The output must be the data, printed exactly as written.

══ Excerpted data ══

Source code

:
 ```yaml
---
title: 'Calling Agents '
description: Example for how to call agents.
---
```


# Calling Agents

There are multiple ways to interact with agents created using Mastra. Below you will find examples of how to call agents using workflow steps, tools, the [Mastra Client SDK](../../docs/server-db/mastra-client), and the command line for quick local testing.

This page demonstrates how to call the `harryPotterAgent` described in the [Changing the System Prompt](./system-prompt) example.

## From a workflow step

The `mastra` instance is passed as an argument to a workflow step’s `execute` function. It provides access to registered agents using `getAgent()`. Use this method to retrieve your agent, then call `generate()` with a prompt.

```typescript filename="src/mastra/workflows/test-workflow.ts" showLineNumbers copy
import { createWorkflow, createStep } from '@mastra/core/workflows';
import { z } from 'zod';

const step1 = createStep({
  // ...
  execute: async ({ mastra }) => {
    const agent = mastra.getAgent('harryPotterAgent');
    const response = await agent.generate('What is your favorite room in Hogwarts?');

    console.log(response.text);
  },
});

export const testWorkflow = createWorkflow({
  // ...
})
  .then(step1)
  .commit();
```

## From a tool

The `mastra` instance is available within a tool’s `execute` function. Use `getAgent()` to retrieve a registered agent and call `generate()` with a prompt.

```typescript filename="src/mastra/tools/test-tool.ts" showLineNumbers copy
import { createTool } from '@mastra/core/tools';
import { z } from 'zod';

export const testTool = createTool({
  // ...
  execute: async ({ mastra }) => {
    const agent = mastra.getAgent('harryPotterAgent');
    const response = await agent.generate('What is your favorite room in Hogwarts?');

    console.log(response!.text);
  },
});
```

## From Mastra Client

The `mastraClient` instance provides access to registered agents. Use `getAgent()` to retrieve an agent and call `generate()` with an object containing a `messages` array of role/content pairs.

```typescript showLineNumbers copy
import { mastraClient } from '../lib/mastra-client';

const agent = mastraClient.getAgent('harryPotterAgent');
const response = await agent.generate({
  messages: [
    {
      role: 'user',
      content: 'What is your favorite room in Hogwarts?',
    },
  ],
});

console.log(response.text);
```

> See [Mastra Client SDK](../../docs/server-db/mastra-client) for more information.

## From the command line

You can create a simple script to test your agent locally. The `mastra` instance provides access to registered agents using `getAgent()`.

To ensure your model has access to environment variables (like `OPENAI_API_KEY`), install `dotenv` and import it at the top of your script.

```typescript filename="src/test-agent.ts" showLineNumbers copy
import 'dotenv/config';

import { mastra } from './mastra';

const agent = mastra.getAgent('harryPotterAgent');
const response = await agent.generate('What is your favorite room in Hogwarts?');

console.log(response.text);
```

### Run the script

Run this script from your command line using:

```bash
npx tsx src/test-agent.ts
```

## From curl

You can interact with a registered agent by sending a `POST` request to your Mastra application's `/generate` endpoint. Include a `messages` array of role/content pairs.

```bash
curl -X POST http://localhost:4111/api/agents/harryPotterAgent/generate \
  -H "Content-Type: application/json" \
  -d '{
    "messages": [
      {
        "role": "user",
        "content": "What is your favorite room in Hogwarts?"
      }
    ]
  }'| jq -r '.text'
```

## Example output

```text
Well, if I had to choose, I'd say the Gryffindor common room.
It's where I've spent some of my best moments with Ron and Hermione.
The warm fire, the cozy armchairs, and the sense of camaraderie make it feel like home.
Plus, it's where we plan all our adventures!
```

═══

= Output for this exercise =
Source code

:
 ```yaml
---
title: 'Calling Agents '
description: Example for how to call agents.
---
```


# Calling Agents

There are multiple ways to interact with agents created using Mastra. Below you will find examples of how to call agents using workflow steps, tools, the [Mastra Client SDK](../../docs/server-db/mastra-client), and the command line for quick local testing.

This page demonstrates how to call the `harryPotterAgent` described in the [Changing the System Prompt](./system-prompt) example.

## From a workflow step

The `mastra` instance is passed as an argument to a workflow step’s `execute` function. It provides access to registered agents using `getAgent()`. Use this method to retrieve your agent, then call `generate()` with a prompt.

```typescript filename="src/mastra/workflows/test-workflow.ts" showLineNumbers copy
import { createWorkflow, createStep } from '@mastra/core/workflows';
import { z } from 'zod';

const step1 = createStep({
  // ...
  execute: async ({ mastra }) => {
    const agent = mastra.getAgent('harryPotterAgent');
    const response = await agent.generate('What is your favorite room in Hogwarts?');

    console.log(response.text);
  },
});

export const testWorkflow = createWorkflow({
  // ...
})
  .then(step1)
  .commit();
```

## From a tool

The `mastra` instance is available within a tool’s `execute` function. Use `getAgent()` to retrieve a registered agent and call `generate()` with a prompt.

```typescript filename="src/mastra/tools/test-tool.ts" showLineNumbers copy
import { createTool } from '@mastra/core/tools';
import { z } from 'zod';

export const testTool = createTool({
  // ...
  execute: async ({ mastra }) => {
    const agent = mastra.getAgent('harryPotterAgent');
    const response = await agent.generate('What is your favorite room in Hogwarts?');

    console.log(response!.text);
  },
});
```

## From Mastra Client

The `mastraClient` instance provides access to registered agents. Use `getAgent()` to retrieve an agent and call `generate()` with an object containing a `messages` array of role/content pairs.

```typescript showLineNumbers copy
import { mastraClient } from '../lib/mastra-client';

const agent = mastraClient.getAgent('harryPotterAgent');
const response = await agent.generate({
  messages: [
    {
      role: 'user',
      content: 'What is your favorite room in Hogwarts?',
    },
  ],
});

console.log(response.text);
```

> See [Mastra Client SDK](../../docs/server-db/mastra-client) for more information.

## From the command line

You can create a simple script to test your agent locally. The `mastra` instance provides access to registered agents using `getAgent()`.

To ensure your model has access to environment variables (like `OPENAI_API_KEY`), install `dotenv` and import it at the top of your script.

```typescript filename="src/test-agent.ts" showLineNumbers copy
import 'dotenv/config';

import { mastra } from './mastra';

const agent = mastra.getAgent('harryPotterAgent');
const response = await agent.generate('What is your favorite room in Hogwarts?');

console.log(response.text);
```

### Run the script

Run this script from your command line using:

```bash
npx tsx src/test-agent.ts
```

## From curl

You can interact with a registered agent by sending a `POST` request to your Mastra application's `/generate` endpoint. Include a `messages` array of role/content pairs.

```bash
curl -X POST http://localhost:4111/api/agents/harryPotterAgent/generate \
  -H "Content-Type: application/json" \
  -d '{
    "messages": [
      {
        "role": "user",
        "content": "What is your favorite room in Hogwarts?"
      }
    ]
  }'| jq -r '.text'
```

## Example output

```text
Well, if I had to choose, I'd say the Gryffindor common room.
It's where I've spent some of my best moments with Ron and Hermione.
The warm fire, the cozy armchairs, and the sense of camaraderie make it feel like home.
Plus, it's where we plan all our adventures!
```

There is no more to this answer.